Skip the pictures. Copy all the rest of the records down exactly.

[RECORDS PROVIDED Boundary: Start]

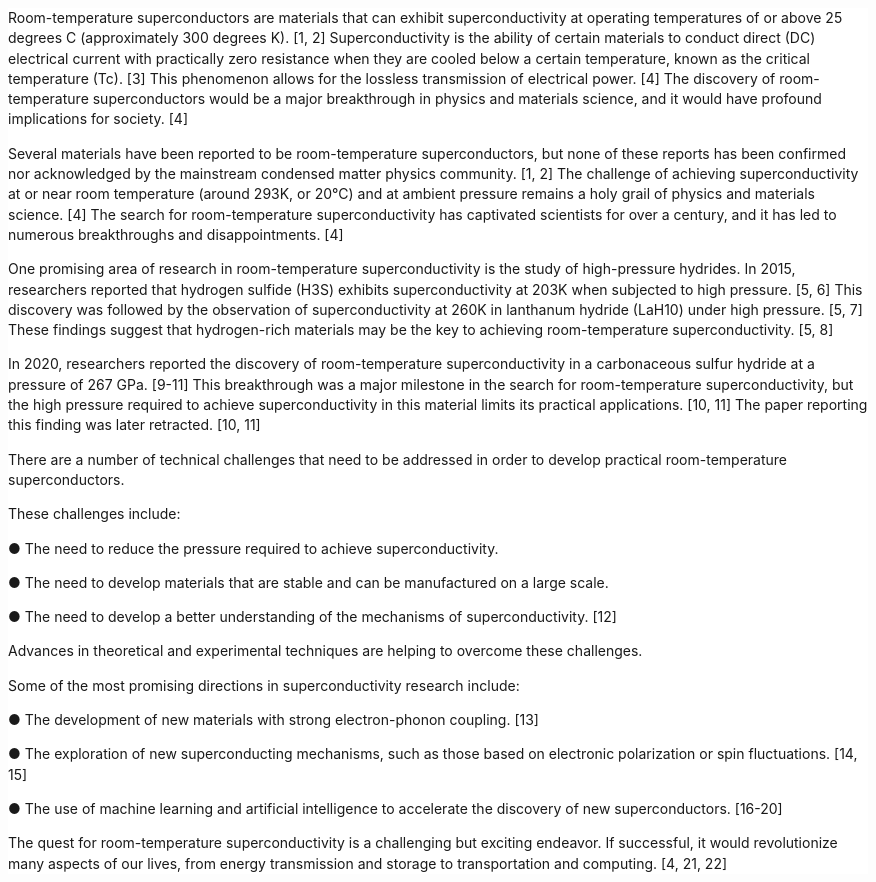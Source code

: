 Room-temperature superconductors are materials that can exhibit superconductivity at operating temperatures of or above 25 degrees C (approximately 300 degrees K). \[1, 2\] Superconductivity is the ability of certain materials to conduct direct (DC) electrical current with practically zero resistance when they are cooled below a certain temperature, known as the critical temperature (Tc). \[3\] This phenomenon allows for the lossless transmission of electrical power. \[4\] The discovery of room-temperature superconductors would be a major breakthrough in physics and materials science, and it would have profound implications for society. \[4\]

Several materials have been reported to be room-temperature superconductors, but none of these reports has been confirmed nor acknowledged by the mainstream condensed matter physics community. \[1, 2\] The challenge of achieving superconductivity at or near room temperature (around 293K, or 20°C) and at ambient pressure remains a holy grail of physics and materials science. \[4\] The search for room-temperature superconductivity has captivated scientists for over a century, and it has led to numerous breakthroughs and disappointments. \[4\]

One promising area of research in room-temperature superconductivity is the study of high-pressure hydrides. In 2015, researchers reported that hydrogen sulfide (H3S) exhibits superconductivity at 203K when subjected to high pressure. \[5, 6\] This discovery was followed by the observation of superconductivity at 260K in lanthanum hydride (LaH10) under high pressure. \[5, 7\] These findings suggest that hydrogen-rich materials may be the key to achieving room-temperature superconductivity. \[5, 8\]

In 2020, researchers reported the discovery of room-temperature superconductivity in a carbonaceous sulfur hydride at a pressure of 267 GPa. \[9-11\] This breakthrough was a major milestone in the search for room-temperature superconductivity, but the high pressure required to achieve superconductivity in this material limits its practical applications. \[10, 11\] The paper reporting this finding was later retracted. \[10, 11\]

There are a number of technical challenges that need to be addressed in order to develop practical room-temperature superconductors.

These challenges include:

● The need to reduce the pressure required to achieve superconductivity.

● The need to develop materials that are stable and can be manufactured on a large scale.

● The need to develop a better understanding of the mechanisms of superconductivity. \[12\]

Advances in theoretical and experimental techniques are helping to overcome these challenges.

Some of the most promising directions in superconductivity research include:

● The development of new materials with strong electron-phonon coupling. \[13\]

● The exploration of new superconducting mechanisms, such as those based on electronic polarization or spin fluctuations. \[14, 15\]

● The use of machine learning and artificial intelligence to accelerate the discovery of new superconductors. \[16-20\]

The quest for room-temperature superconductivity is a challenging but exciting endeavor. If successful, it would revolutionize many aspects of our lives, from energy transmission and storage to transportation and computing. \[4, 21, 22\]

[RECORDS PROVIDED Boundary: End]

= EXPECTED OUTPUT =
Source code

: Room-temperature superconductors are materials that can exhibit superconductivity at operating temperatures of or above 25 degrees C (approximately 300 degrees K). \[1, 2\] Superconductivity is the ability of certain materials to conduct direct (DC) electrical current with practically zero resistance when they are cooled below a certain temperature, known as the critical temperature (Tc). \[3\] This phenomenon allows for the lossless transmission of electrical power. \[4\] The discovery of room-temperature superconductors would be a major breakthrough in physics and materials science, and it would have profound implications for society. \[4\]

Several materials have been reported to be room-temperature superconductors, but none of these reports has been confirmed nor acknowledged by the mainstream condensed matter physics community. \[1, 2\] The challenge of achieving superconductivity at or near room temperature (around 293K, or 20°C) and at ambient pressure remains a holy grail of physics and materials science. \[4\] The search for room-temperature superconductivity has captivated scientists for over a century, and it has led to numerous breakthroughs and disappointments. \[4\]

One promising area of research in room-temperature superconductivity is the study of high-pressure hydrides. In 2015, researchers reported that hydrogen sulfide (H3S) exhibits superconductivity at 203K when subjected to high pressure. \[5, 6\] This discovery was followed by the observation of superconductivity at 260K in lanthanum hydride (LaH10) under high pressure. \[5, 7\] These findings suggest that hydrogen-rich materials may be the key to achieving room-temperature superconductivity. \[5, 8\]

In 2020, researchers reported the discovery of room-temperature superconductivity in a carbonaceous sulfur hydride at a pressure of 267 GPa. \[9-11\] This breakthrough was a major milestone in the search for room-temperature superconductivity, but the high pressure required to achieve superconductivity in this material limits its practical applications. \[10, 11\] The paper reporting this finding was later retracted. \[10, 11\]

There are a number of technical challenges that need to be addressed in order to develop practical room-temperature superconductors.

These challenges include:

● The need to reduce the pressure required to achieve superconductivity.

● The need to develop materials that are stable and can be manufactured on a large scale.

● The need to develop a better understanding of the mechanisms of superconductivity. \[12\]

Advances in theoretical and experimental techniques are helping to overcome these challenges.

Some of the most promising directions in superconductivity research include:

● The development of new materials with strong electron-phonon coupling. \[13\]

● The exploration of new superconducting mechanisms, such as those based on electronic polarization or spin fluctuations. \[14, 15\]

● The use of machine learning and artificial intelligence to accelerate the discovery of new superconductors. \[16-20\]

The quest for room-temperature superconductivity is a challenging but exciting endeavor. If successful, it would revolutionize many aspects of our lives, from energy transmission and storage to transportation and computing. \[4, 21, 22\]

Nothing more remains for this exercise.